It continues to amaze me as I continue on our soon to be 15 year Army journey how different each assignment can be and the changes that we as spouses, our soldiers, and our families must adapt to. As some know, my soldier and I are on a recruiting assignment.
I knew walking into this new adventure there would be changes to adapt to. This would be the first time in almost 15 years of service that we would be away from a military community. Fort McPherson in Atlanta closed right before we arrived in Georgia. That meant, no commissary, no PX, no health clinic, and to my horror, no ACS.
Thankfully I have had some close army wives who have stayed in contact with me through the wonderful world of social media, which makes it so much easier to maintain close friendships and ties. I had one spouse, who is a great friend of mine from Fort Eustis send my children advent calendars when I was unable to find any here in our area. These relationships do help to keep me somewhat connected to my military family, but yet there is still something missing.

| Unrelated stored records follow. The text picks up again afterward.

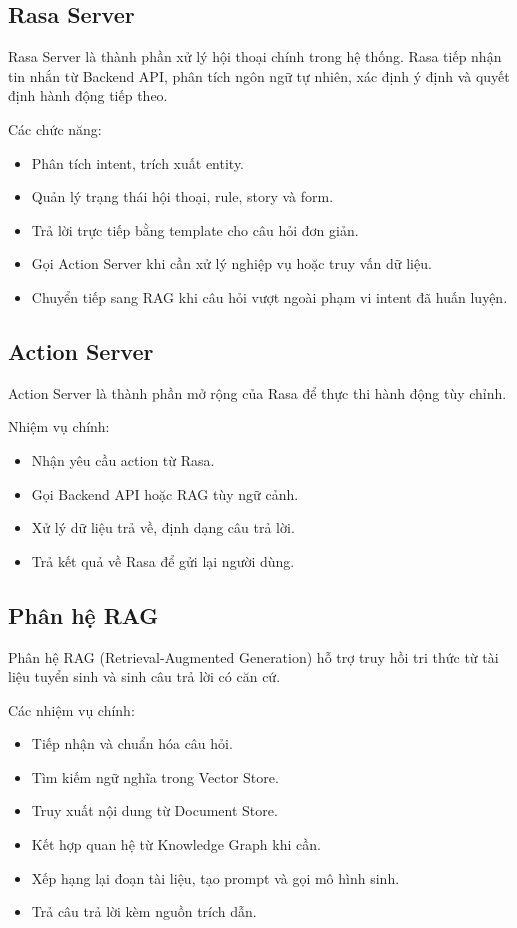 \subsection{Rasa Server}

Rasa Server là thành phần xử lý hội thoại chính trong hệ thống. Rasa tiếp nhận tin nhắn từ Backend API, phân tích ngôn ngữ tự nhiên, xác định ý định và quyết định hành động tiếp theo.

Các chức năng:
\begin{itemize}
    \item Phân tích intent, trích xuất entity.
    \item Quản lý trạng thái hội thoại, rule, story và form.
    \item Trả lời trực tiếp bằng template cho câu hỏi đơn giản.
    \item Gọi Action Server khi cần xử lý nghiệp vụ hoặc truy vấn dữ liệu.
    \item Chuyển tiếp sang RAG khi câu hỏi vượt ngoài phạm vi intent đã huấn luyện.
\end{itemize}

\subsection{Action Server}

Action Server là thành phần mở rộng của Rasa để thực thi hành động tùy chỉnh.

Nhiệm vụ chính:
\begin{itemize}
    \item Nhận yêu cầu action từ Rasa.
    \item Gọi Backend API hoặc RAG tùy ngữ cảnh.
    \item Xử lý dữ liệu trả về, định dạng câu trả lời.
    \item Trả kết quả về Rasa để gửi lại người dùng.
\end{itemize}

\subsection{Phân hệ RAG}

Phân hệ RAG (Retrieval-Augmented Generation) hỗ trợ truy hồi tri thức từ tài liệu tuyển sinh và sinh câu trả lời có căn cứ.

Các nhiệm vụ chính:
\begin{itemize}
    \item Tiếp nhận và chuẩn hóa câu hỏi.
    \item Tìm kiếm ngữ nghĩa trong Vector Store.
    \item Truy xuất nội dung từ Document Store.
    \item Kết hợp quan hệ từ Knowledge Graph khi cần.
    \item Xếp hạng lại đoạn tài liệu, tạo prompt và gọi mô hình sinh.
    \item Trả câu trả lời kèm nguồn trích dẫn.
\end{itemize}

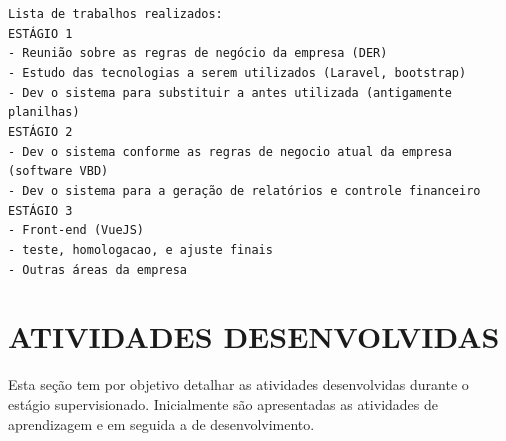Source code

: \documentclass[
  12pt,				%
  openany,
  oneside,
  a4paper,			%
  english,			%
  brazil
]{article}
\numberwithin{figure}{section}
\numberwithin{table}{section}
\begin{document}
%
%
%
%
%
%



\noindent \texttt{Lista de trabalhos realizados:\\
  ESTÁGIO 1 \\
  - Reunião sobre as regras de negócio da empresa (DER) \\
  - Estudo das tecnologias a serem utilizados (Laravel, bootstrap) \\
  - Dev o sistema para substituir a antes utilizada (antigamente planilhas) \\
  ESTÁGIO 2 \\
  - Dev o sistema conforme as regras de negocio atual da empresa (software VBD) \\
  - Dev o sistema para a geração de relatórios e controle financeiro \\
  ESTÁGIO 3 \\
  - Front-end (VueJS) \\
  - teste, homologacao, e ajuste finais \\
  - Outras áreas da empresa
}

\clearpage



\section{ATIVIDADES DESENVOLVIDAS}


Esta seção tem por objetivo detalhar as atividades desenvolvidas durante o estágio supervisionado. Inicialmente são apresentadas as atividades de aprendizagem e em seguida a de desenvolvimento.
\end{document}
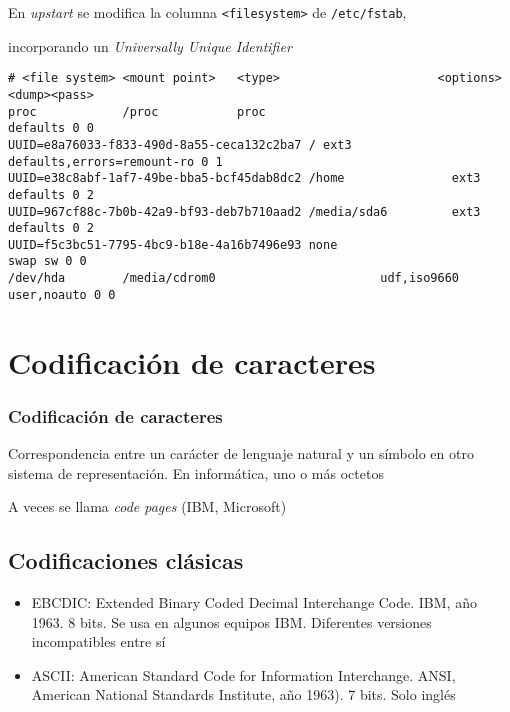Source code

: \documentclass[ucs]{beamer}
\begin{document}
\begin{frame}[fragile]

En \emph{upstart} se modifica la columna \verb|<filesystem>| de \verb|/etc/fstab|,

incorporando un \emph{Universally Unique Identifier }
\begin{tiny}
\begin{verbatim}
# <file system> <mount point>   <type>                      <options><dump><pass>
proc            /proc           proc                               defaults 0 0
UUID=e8a76033-f833-490d-8a55-ceca132c2ba7 / ext3 defaults,errors=remount-ro 0 1
UUID=e38c8abf-1af7-49be-bba5-bcf45dab8dc2 /home               ext3 defaults 0 2
UUID=967cf88c-7b0b-42a9-bf93-deb7b710aad2 /media/sda6         ext3 defaults 0 2
UUID=f5c3bc51-7795-4bc9-b18e-4a16b7496e93 none                      swap sw 0 0
/dev/hda        /media/cdrom0                       udf,iso9660 user,noauto 0 0
\end{verbatim}

\end{tiny}



\end{frame}




\section{Codificación de caracteres}
\begin{frame}[fragile]
\frametitle{Codificación de caracteres}
Correspondencia entre un carácter de lenguaje natural
y un símbolo en otro sistema de representación. En informática,
uno o más octetos

A veces se llama \emph{code pages} (IBM, Microsoft)

\subsection{Codificaciones clásicas}

\begin{itemize}	
\item 
EBCDIC: Extended Binary Coded Decimal Interchange Code. IBM, año 1963. 8 bits. 
Se usa en algunos equipos IBM.
Diferentes versiones incompatibles entre sí
\item 
ASCII: American Standard Code for Information Interchange. 
ANSI, American National Standards Institute, año 1963). 7 bits. Solo inglés
\end{itemize}
\end{frame}
\end{document}
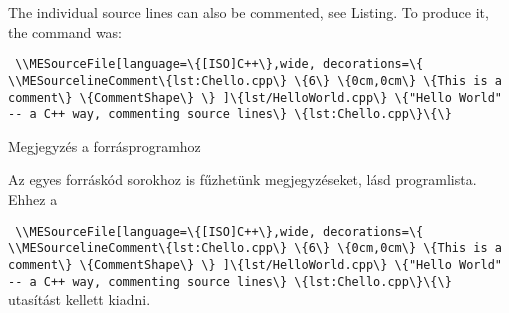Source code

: {
The individual source lines can also be commented, see Listing\ao{ \ref{lst:Chello.cpp}}.
To produce it, the command was:
\par\noindent\lstinline|
\\MESourceFile[language=\{[ISO]C++\},wide,
decorations=\{
\\MESourcelineComment\{lst:Chello.cpp\} \{6\} \{0cm,0cm\} \{This is a comment\} \{CommentShape\}
\}
]\{lst/HelloWorld.cpp\} \{"Hello World" -- a C++ way, commenting source lines\} \{lst:Chello.cpp\}\{\}
|

}
{Megjegyzés a forrásprogramhoz}
{
Az egyes forráskód sorokhoz is fűzhetünk megjegyzéseket, lásd\ao{  \ref{lst:Chello.cpp}} programlista.
Ehhez a
\par\noindent\lstinline|
\\MESourceFile[language=\{[ISO]C++\},wide,
decorations=\{
\\MESourcelineComment\{lst:Chello.cpp\} \{6\} \{0cm,0cm\} \{This is a comment\} \{CommentShape\}
\}
]\{lst/HelloWorld.cpp\} \{"Hello World" -- a C++ way, commenting source lines\} \{lst:Chello.cpp\}\{\}
|
utasítást kellett kiadni.

}


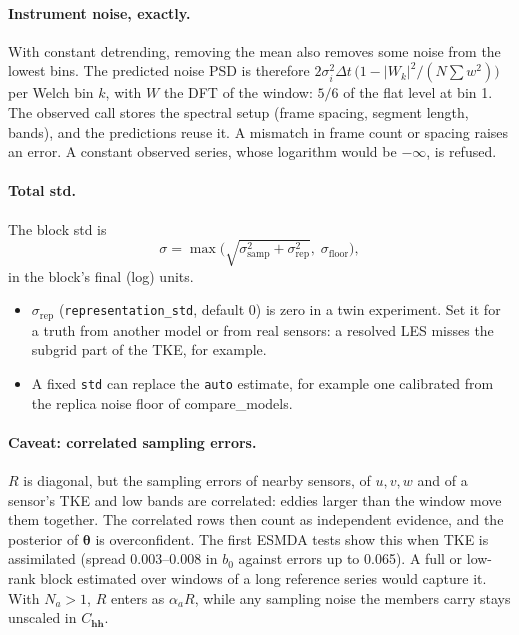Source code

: \documentclass[11pt,a4paper]{article}
\begin{document}
\paragraph{Instrument noise, exactly.} With constant detrending, removing the
mean also removes some noise from the lowest bins. The predicted noise PSD
is therefore $2\sigma_i^2\Delta t\,\big(1 - |W_k|^2/(N\textstyle\sum w^2)\big)$
per Welch bin $k$, with $W$ the DFT of the window: $5/6$ of the flat level at
bin 1. The observed call stores the spectral setup (frame spacing, segment
length, bands), and the predictions reuse it. A mismatch in frame count or
spacing raises an error. A constant observed series, whose logarithm would be
$-\infty$, is refused.

\paragraph{Total std.} The block std is
\begin{equation}
  \sigma = \max\!\Big(\sqrt{\sigma_{\mathrm{samp}}^2 + \sigma_{\mathrm{rep}}^2},\;
    \sigma_{\mathrm{floor}}\Big),
\end{equation}
in the block's final (log) units.
\begin{itemize}
\item $\sigma_{\mathrm{rep}}$ (\texttt{representation\_std}, default 0) is
  zero in a twin experiment. Set it for a truth from another model or from
  real sensors: a resolved LES misses the subgrid part of the TKE, for
  example.
\item A fixed \texttt{std} can replace the \texttt{auto} estimate, for example
  one calibrated from the replica noise floor of compare\_models.
\end{itemize}

\paragraph{Caveat: correlated sampling errors.} $R$ is diagonal, but the
sampling errors of nearby sensors, of $u, v, w$ and of a sensor's TKE and low
bands are correlated: eddies larger than the window move them together. The
correlated rows then count as independent evidence, and the posterior of
$\bm\theta$ is overconfident. The first ESMDA tests show this when TKE is
assimilated (spread 0.003--0.008 in $b_0$ against errors up to 0.065). A
full or low-rank block estimated over windows of a long reference series
would capture it. With $N_a > 1$, $R$ enters as $\alpha_a R$, while any
sampling noise the members carry stays unscaled in $C_{\bm h\bm h}$.
\end{document}
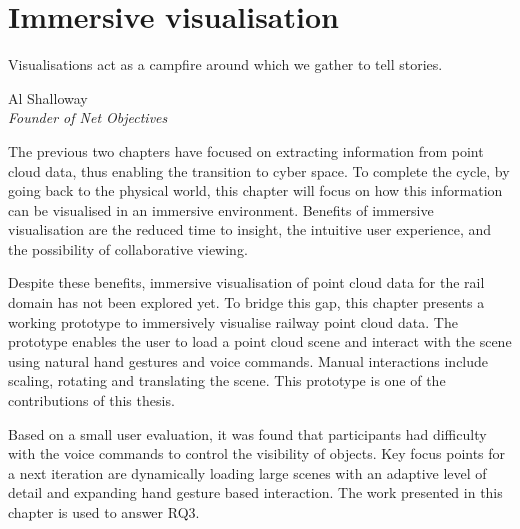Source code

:\chapter{Immersive visualisation}\label{chap:immvis}
\epigraph{Visualisations act as a campfire around which we gather to tell stories.}{Al Shalloway\\\textit{Founder of Net Objectives}}

The previous two chapters have focused on extracting information from point cloud data, thus enabling the transition to cyber space. To complete the cycle, by going back to the physical world, this chapter will focus on how this information can be visualised in an immersive environment. Benefits of immersive visualisation are the reduced time to insight, the intuitive user experience, and the possibility of collaborative viewing.

Despite these benefits, immersive visualisation of point cloud data for the rail domain has not been explored yet. To bridge this gap, this chapter presents a working prototype to immersively visualise railway point cloud data. The prototype enables the user to load a point cloud scene and interact with the scene using natural hand gestures and voice commands. Manual interactions include scaling, rotating and translating the scene. This prototype is one of the contributions of this thesis.

Based on a small user evaluation, it was found that participants had difficulty with the voice commands to control the visibility of objects. Key focus points for a next iteration are dynamically loading large scenes with an adaptive level of detail and expanding hand gesture based interaction. The work presented in this chapter is used to answer RQ3.

\clearpage


\clearpage
\printbibliography[heading=subbibnumbered]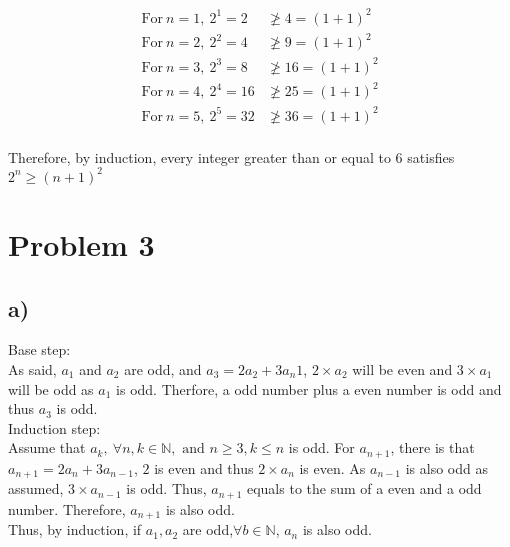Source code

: \documentclass{article}
\begin{document}
    \begin{align*}
        \text {For}\ n=1, \ 2^1=2&\ngeq 4=(1+1)^2\\
        \text {For}\ n=2, \ 2^2=4&\ngeq 9=(1+1)^2\\
        \text {For}\ n=3, \ 2^3=8&\ngeq 16=(1+1)^2\\
        \text {For}\ n=4, \ 2^4=16&\ngeq 25=(1+1)^2\\
        \text {For}\ n=5, \ 2^5=32&\ngeq 36=(1+1)^2\\
    \end{align*}
    
    Therefore, by induction, every integer greater than or equal to 6 satisfies \(2^n\geqslant(n+1)^2\)
\newpage
\section*{Problem 3}
    \subsection*{a)}
        Base step:\\
        As said, \(a_1\) and \(a_2\) are odd, and \(a_3=2a_{2}+3a_n{1}\), \(2\times a_{2}\) will be even and \(3 \times a_1\) will be odd as \(a_1\) is odd.
        Therfore, a odd number plus a even number is odd and thus \(a_3\) is odd.\\
        Induction step:\\
        Assume that \(a_k,\ \forall n,k\in \mathbb{N}, \text{ and } n\geqslant 3, k\leqslant n\) is odd. For \(a_{n+1}\),
        there is that \(a_{n+1}=2a_n+3a_{n-1}\), \(2\) is even and thus \(2\times a_{n}\) is even. As
        \(a_{n-1}\) is also odd as assumed, \(3\times a_{n-1}\) is odd. Thus, \(a_{n+1}\) equals to the sum
        of a even and a odd number. Therefore, \(a_{n+1}\) is also odd.\\
        Thus, by induction, if \(a_1,a_2\) are odd,\(\forall b\in \mathbb{N}\), \(a_n\) is also odd.
\end{document}

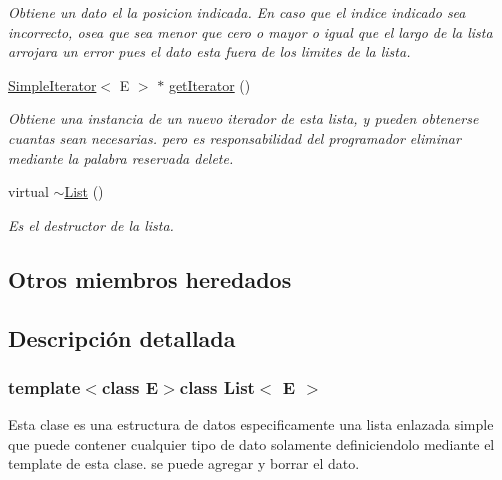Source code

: \begin{DoxyCompactItemize}
\begin{DoxyCompactList}\small\item\em Obtiene un dato el la posicion indicada. En caso que el indice indicado sea incorrecto, osea que sea menor que cero o mayor o igual que el largo de la lista arrojara un error pues el dato esta fuera de los limites de la lista. \end{DoxyCompactList}\item 
\hyperlink{classSimpleIterator}{Simple\-Iterator}$<$ E $>$ $\ast$ \hyperlink{classList_accb5fe71cb60ba7bf0ccab362b1f87cb}{get\-Iterator} ()
\begin{DoxyCompactList}\small\item\em Obtiene una instancia de un nuevo iterador de esta lista, y pueden obtenerse cuantas sean necesarias. pero es responsabilidad del programador eliminar mediante la palabra reservada delete. \end{DoxyCompactList}\item 
\hypertarget{classList_a0af4c4d8a3d0710e58b12db35f9b0a3d}{virtual \hyperlink{classList_a0af4c4d8a3d0710e58b12db35f9b0a3d}{$\sim$\-List} ()}\label{classList_a0af4c4d8a3d0710e58b12db35f9b0a3d}

\begin{DoxyCompactList}\small\item\em Es el destructor de la lista. \end{DoxyCompactList}\end{DoxyCompactItemize}
\subsection*{Otros miembros heredados}


\subsection{Descripción detallada}
\subsubsection*{template$<$class E$>$class List$<$ E $>$}

Esta clase es una estructura de datos especificamente una lista enlazada simple que puede contener cualquier tipo de dato solamente definiciendolo mediante el template de esta clase. se puede agregar y borrar el dato. 

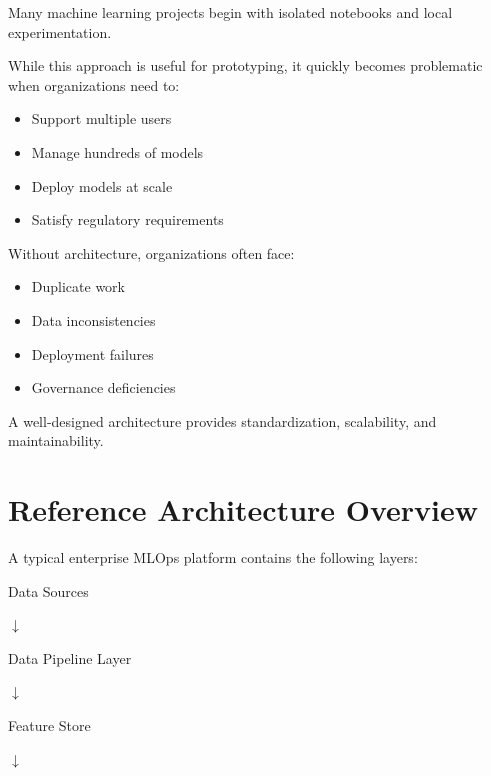 Many machine learning projects begin with isolated notebooks and local experimentation.

While this approach is useful for prototyping, it quickly becomes problematic when organizations need to:

\begin{itemize}
    \item Support multiple users
    \item Manage hundreds of models
    \item Deploy models at scale
    \item Satisfy regulatory requirements
\end{itemize}

Without architecture, organizations often face:

\begin{itemize}
    \item Duplicate work
    \item Data inconsistencies
    \item Deployment failures
    \item Governance deficiencies
\end{itemize}

A well-designed architecture provides standardization, scalability, and maintainability.

\section{Reference Architecture Overview}

A typical enterprise MLOps platform contains the following layers:

\begin{center}
Data Sources
\end{center}

\begin{center}
$\downarrow$
\end{center}

\begin{center}
Data Pipeline Layer
\end{center}

\begin{center}
$\downarrow$
\end{center}

\begin{center}
Feature Store
\end{center}

\begin{center}
$\downarrow$
\end{center}

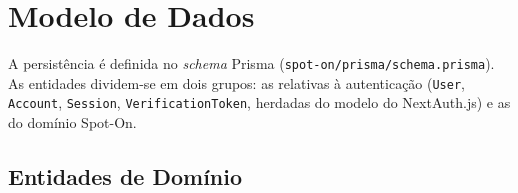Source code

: \documentclass[11pt,a4paper]{article}
\begin{document}
\section{Modelo de Dados}\label{sec:data}

A persistência é definida no \emph{schema} Prisma
(\texttt{spot-on/prisma/schema.prisma}). As entidades dividem-se em dois
grupos: as relativas à autenticação (\texttt{User}, \texttt{Account},
\texttt{Session}, \texttt{VerificationToken}, herdadas do modelo do
NextAuth.js) e as do domínio Spot-On.

\subsection{Entidades de Domínio}
\end{document}

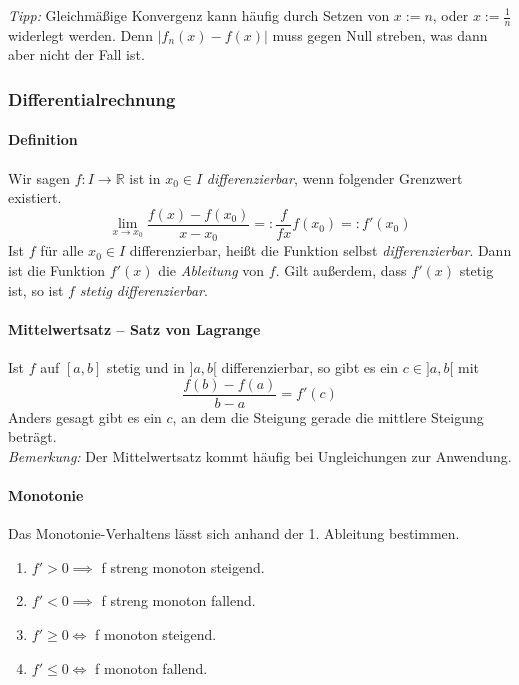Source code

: \documentclass[a4paper, 9pt, DIV=24]{scrartcl}
\newcommand{\R}{\mathbb{R}}
\begin{document}
\emph{Tipp: } Gleichmäßige Konvergenz kann häufig durch Setzen von $x := n$, oder $x := \frac{1}{n}$ widerlegt werden.
Denn $|f_n(x) - f(x)|$ muss gegen Null streben, was dann aber nicht der Fall ist.

\subsubsection{Differentialrechnung}

\paragraph{Definition}
Wir sagen $f: I \rightarrow \R$ ist in $x_0 \in I$ \emph{differenzierbar}, wenn folgender Grenzwert existiert.
\[
 \lim_{x\rightarrow x_0} \dfrac{f(x) - f(x_0)}{x - x_0} =: \dfrac{f}{fx} f(x_0) =: f'(x_0)
\]
Ist $f$ für alle $x_0 \in I$ differenzierbar, heißt die Funktion selbst \emph{differenzierbar}.
Dann ist die Funktion $f'(x)$ die \emph{Ableitung} von $f$.
Gilt außerdem, dass $f'(x)$ stetig ist, so ist $f$ \emph{stetig differenzierbar}.

\paragraph{Mittelwertsatz -- Satz von Lagrange}
Ist $f$ auf $[a,b]$ stetig und in $]a,b[$ differenzierbar, so gibt es ein $c \in ]a,b[$ mit
\[ \dfrac{f(b) - f(a)}{b-a} = f'(c) \]
Anders gesagt gibt es ein $c$, an dem die Steigung gerade die mittlere Steigung beträgt.\\
\emph{Bemerkung:} Der Mittelwertsatz kommt häufig bei Ungleichungen zur Anwendung.

\paragraph{Monotonie}
Das Monotonie-Verhaltens lässt sich anhand der 1. Ableitung bestimmen.
\begin{enumerate}[label={(}\arabic*{)}]
 \item $f' > 0 \implies $ f streng monoton steigend.
 \item $f' < 0 \implies $ f streng monoton fallend.
 \item $f' \geq 0 \iff $ f monoton steigend.
 \item $f' \leq 0 \iff $ f monoton fallend.
\end{enumerate}
\end{document}
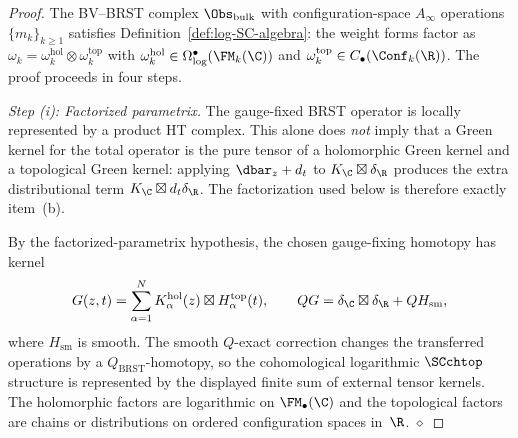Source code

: \begin{proof}
The BV--BRST complex $\Obs_{\mathrm{bulk}}$ with configuration-space $A_\infty$ operations $\{m_k\}_{k \ge 1}$ satisfies Definition~\ref{def:log-SC-algebra}: the weight forms factor as $\omega_k = \omega_k^{\mathrm{hol}} \otimes \omega_k^{\mathrm{top}}$ with $\omega_k^{\mathrm{hol}} \in \Omega^\bullet_{\log}(\FM_k(\C))$ and $\omega_k^{\mathrm{top}} \in C_\bullet(\Conf_k(\R))$. The proof proceeds in four steps.

\medskip
\emph{Step (i): Factorized parametrix.}
The gauge-fixed BRST operator is locally represented by a product
HT complex. This alone does \emph{not} imply that a Green kernel for
the total operator is the pure tensor of a holomorphic Green kernel
and a topological Green kernel: applying
$\dbar_z+d_t$ to $K_\C\boxtimes\delta_\R$ produces the extra
distributional term $K_\C\boxtimes d_t\delta_\R$. The factorization
used below is therefore exactly item~\textup{(b)}.

By the factorized-parametrix hypothesis, the chosen gauge-fixing
homotopy has kernel
\[
 G(z,t)=\sum_{\alpha=1}^{N}
 K_\alpha^{\mathrm{hol}}(z)\boxtimes H_\alpha^{\mathrm{top}}(t),
 \qquad
 QG=\delta_{\C}\boxtimes\delta_{\R}+QH_{\mathrm{sm}},
\]
where $H_{\mathrm{sm}}$ is smooth. The smooth $Q$-exact correction
changes the transferred operations by a $Q_{\mathrm{BRST}}$-homotopy,
so the cohomological logarithmic $\SCchtop$ structure is represented
by the displayed finite sum of external tensor kernels. The
holomorphic factors are logarithmic on $\FM_\bullet(\C)$ and the
topological factors are chains or distributions on ordered
configuration spaces in~$\R$. \hfill$\diamond$


\end{proof}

When you are on recruiting duty and you are not close to a military installation, you have to rely on what they call a Soldier and Family Assistance Program Manager (SFAP). This person is basically a one-man or woman ACS. At Fort Eustis, where we had been prior to this assignment, I had LIVED at ACS. I participated in AFAP, was an AFTB instructor and helped my ACS in any way I could. I met some amazing people there and made some wonderful and lasting friendships. I also learned what it takes to run an ACS. There were so many people working together to run all the many types of programs, classes, and events that ACS provides for Army Families. To place all these positions and work on the shoulders of one person seems unfortunate and plain ridiculous, if you ask me.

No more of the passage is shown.